Pretty sure I can run these tests quicker than an hour twenty as one poster said it took, but it is still a bit of a time commitment. However, I do appreciate the fact that by issuing this challenge you have also challenged me to consider that time commitment, and the fact that I owe it not to myself, or my wife...or you. But, I owe it to the creatures whose lives rest solely in my hands, living in a tank of my making.
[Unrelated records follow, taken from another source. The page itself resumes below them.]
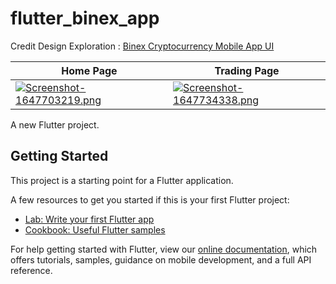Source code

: # flutter_binex_app

Credit Design Exploration : [Binex Cryptocurrency Mobile App UI](https://dribbble.com/shots/16854499-Binex-Cryptocurrency-Mobile-App-UI)

| Home Page     | Trading Page      |  
| ------------- | -------------    | 
| [![Screenshot-1647703219.png](https://i.postimg.cc/yNX6NHqr/Screenshot-1647703219.png)](https://postimg.cc/v1TwPCZW) | [![Screenshot-1647734338.png](https://i.postimg.cc/9XS2CMRQ/Screenshot-1647734338.png)](https://postimg.cc/BtxkCJBr)  |

A new Flutter project.

## Getting Started

This project is a starting point for a Flutter application.

A few resources to get you started if this is your first Flutter project:

- [Lab: Write your first Flutter app](https://flutter.dev/docs/get-started/codelab)
- [Cookbook: Useful Flutter samples](https://flutter.dev/docs/cookbook)

For help getting started with Flutter, view our
[online documentation](https://flutter.dev/docs), which offers tutorials,
samples, guidance on mobile development, and a full API reference.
I am going to commit to posting in this thread with actual figures before I go to bed tonight. And should I find out that things are seriously out of whack...which may be what I am concerned about (ignorance is bliss...) I will suck it up and post them anyway.
Thanks for starting this.
bravo!
Proper light and proper water. There's very little MORE important, when it comes to the welfare and survival of the critters. If the water's off, things die. If it's really good, they grow and thrive.
Elricsfate
03/04/2017, 09:07 AM
SO last night got hectic, but I woke this morning and did this first thing.
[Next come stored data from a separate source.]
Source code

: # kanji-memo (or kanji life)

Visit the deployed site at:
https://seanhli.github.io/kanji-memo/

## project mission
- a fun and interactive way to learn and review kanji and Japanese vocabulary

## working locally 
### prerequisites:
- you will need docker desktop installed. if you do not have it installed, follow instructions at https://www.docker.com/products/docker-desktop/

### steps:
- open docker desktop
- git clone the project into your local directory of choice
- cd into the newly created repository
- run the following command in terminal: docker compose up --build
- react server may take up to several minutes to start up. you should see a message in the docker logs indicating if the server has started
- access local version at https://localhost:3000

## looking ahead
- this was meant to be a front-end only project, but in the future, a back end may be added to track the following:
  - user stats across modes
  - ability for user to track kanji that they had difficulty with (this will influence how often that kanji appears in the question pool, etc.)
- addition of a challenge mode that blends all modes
And as I was reading the numbers I thought to myself..."Wow, am I about to get hammered!" lol Tank has fish in it, and no ammonia, but still shows nitrite...so I didn't cycle it properly. Anyway...here they are:
Temp 76.8
pH 7.97
Salinity 37.3 (1.026-1.027 at that temp)
Ammo: 0
Nitrite: .5
Nitrate: 10-20 (Hard to read the gradient)
dkh 11.7
Mag 1080
cal 320
For reference this tank has fish, the assorted CUC, and a few LPS/Softies (by a few I mean 8) Almost entirely Leathers and Mushrooms (little, teeny, tiny ones). However, the wife was using the internet again (gotta keep a better eye on that) and she saw something pretty. So surprise! A box arrived yesterday with one each of the following:
Purple Whip Gorgonian
Blueberry Sea Fan
Radioactive Dragon Eye Zoanthids
Not sure I was ready for them, though I agree with her that they are pretty. At this point though, all I can do is give it my best shot...
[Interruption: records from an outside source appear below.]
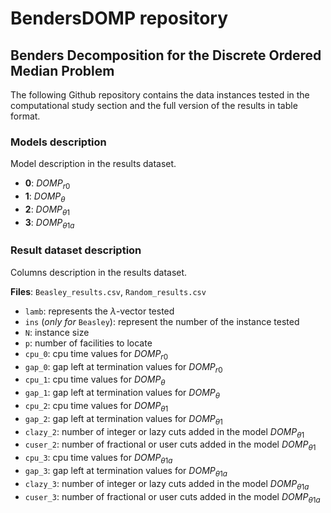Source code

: 
# BendersDOMP repository

## Benders Decomposition for the Discrete Ordered Median Problem

The following Github repository contains the data instances tested in the computational study section and the full version of the results in table format. 

### Models description

Model description in the results dataset.

- **0**: $DOMP_{r0}$
- **1**: $DOMP_{\theta}$
- **2**: $DOMP_{\theta1}$
- **3**: $DOMP_{\theta1a}$

### Result dataset description

Columns description in the results dataset.

**Files**: `Beasley_results.csv`, `Random_results.csv`

- `lamb`: represents the $\lambda$-vector tested
- `ins` (*only for* `Beasley`): represent the number of the instance tested
- `N`: instance size
- `p`: number of facilities to locate
- `cpu_0`: cpu time values for $DOMP_{r0}$
- `gap_0`: gap left at termination values for $DOMP_{r0}$
- `cpu_1`: cpu time values for $DOMP_{\theta}$
- `gap_1`: gap left at termination values for $DOMP_{\theta}$
- `cpu_2`: cpu time values for $DOMP_{\theta1}$
- `gap_2`: gap left at termination values for $DOMP_{\theta1}$
- `clazy_2`: number of integer or lazy cuts added in the model $DOMP_{\theta1}$ 
- `cuser_2`: number of fractional or user cuts added in the model $DOMP_{\theta1}$ 
- `cpu_3`: cpu time values for $DOMP_{\theta1a}$
- `gap_3`: gap left at termination values for $DOMP_{\theta1a}$
- `clazy_3`: number of integer or lazy cuts added in the model $DOMP_{\theta1a}$ 
- `cuser_3`: number of fractional or user cuts added in the model $DOMP_{\theta1a}$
I will now assume the position... :uhoh3:
ReeferDash
03/04/2017, 12:29 PM
A box arrived yesterday with one each of the following:
Purple Whip Gorgonian
Blueberry Sea Fan
Radioactive Dragon Eye Zoanthids
Not sure I was ready for them, though I agree with her that they are pretty. At this point though, all I can do is give it my best shot...
I will now assume the position... :uhoh3:
Not sure if you've already done your research and found this, but that blueberry sea fan is not photosynthetic, and will need a lot of feeding; and even the purple sea whip, while photosynthetic, does best with supplemental plankton feeding.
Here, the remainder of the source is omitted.